Novo selecionador de Portugal fez trabalho invisível durante sete anos e mudou mentalidades na Bélgica. Mudou o futebol amador, feminino, a formação e melhorou as infraestruturas.
Corpo do artigo
A passagem de Roberto Martínez pelo comando da Bélgica está longe de ter apenas como reflexo os bons resultados dos "diabos vermelhos" em três das quatro fases finais de Europeus e Mundiais disputadas entre 2016 e 2022. Por trás da cortina, o técnico espanhol fez um trabalho de base na Real Federação Belga (RBFA), ao nível do futebol amador, da formação, do setor feminino e das infraestruturas, que deixou um legado para o futuro. Fonte da RBFA afirmou ao JN que Martínez teve "um grande impacto" no futebol belga e deu "luz verde a uma série de medidas importantes", que mudaram a modalidade no país.
"Para além de selecionador, ele também era diretor-técnico. O legado que deixou vai servir-nos durante anos e anos", sublinhou.

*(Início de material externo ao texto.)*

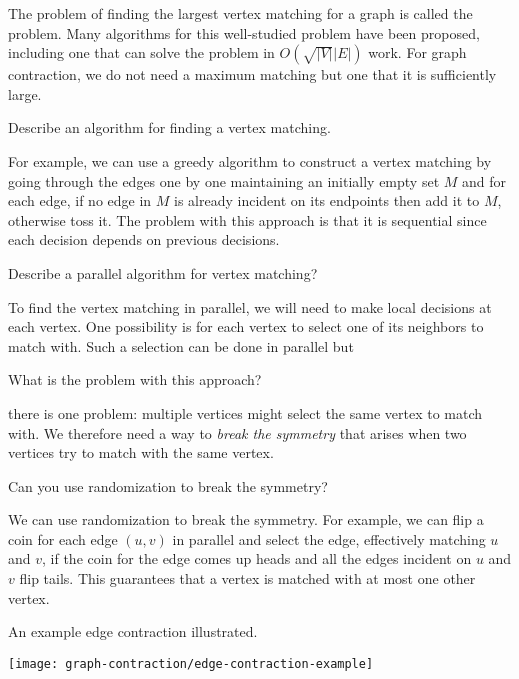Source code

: {The problem of finding the largest vertex matching for a graph is
called the  problem.  Many algorithms
for this  well-studied problem have been proposed, including one that can solve the problem in
  $O(\sqrt{|V|}|E|)$ work.  For graph contraction, we do not need a
  maximum matching but one that it is sufficiently large.
%
\begin{question}
Describe an algorithm for finding a vertex matching.
\end{question}
%
For example, 
we can use a greedy algorithm to construct a vertex matching by going
through the edges one by one maintaining an initially empty set $M$
and for each edge, if no edge in $M$ is already incident on its
endpoints then add it to $M$, otherwise toss it.  The problem with
this approach is that it is sequential since each decision depends on
previous decisions.
%
\begin{question}
Describe a parallel algorithm for  vertex matching?
\end{question}
%
To find the vertex matching in parallel, we will need to make local
decisions at each vertex.  One possibility is for each vertex to
select one of its neighbors to match with.
%
Such a selection can be done in parallel but 
%
\begin{question}
What is the problem with this approach? 
\end{question}
%
there is one problem:  multiple vertices might select
the same vertex to match with.  
%
We therefore need a way
to {\em break the symmetry} that arises when two vertices try to match with the same vertex.
%
\begin{question}
Can you use randomization to break the symmetry? 
\end{question}
%
We can use randomization to break the symmetry.   For example,
we can  flip a coin for each
edge $(u,v)$ in parallel and 
select the edge, effectively matching $u$ and $v$,  if the coin
for the edge comes up heads and all the edges incident on
$u$ and $v$ flip tails.  This guarantees that a vertex is matched with
at most one other vertex.

\begin{example}
\label{ex:gc::edge-contract-example}

An example edge contraction illustrated.

\begin{center}
\texttt{[image: graph-contraction/edge-contraction-example]}
\end{center}


\end{example}}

Em conversa com o nosso jornal, a referida fonte detalhou algum do "trabalho invisível" que o novo selecionador de Portugal fez durante quase sete anos. "Ele percebeu que a base de recrutamento do país era muito pequena e que a solução podia vir do futebol amador. O nível físico dos jogadores desses escalões era horrível e foi feito um trabalho que permitiu aos clubes das divisões amadoras utilizarem gratuitamente preparadores-físicos da federação. Isso foi feito com dinheiro que a Bélgica ganhou no Mundial 2018", revelou, aludindo aos 24 milhões de euros recebidos pela RBFA pelo terceiro lugar obtido na Rússia: "Quem podia dar luz verde para este tipo de projetos era Roberto Martínez e ele concordou logo. Além disso, ia a jogos amadores para ver o nível dos jogadores. Nenhum selecionador belga tinha feito isso antes".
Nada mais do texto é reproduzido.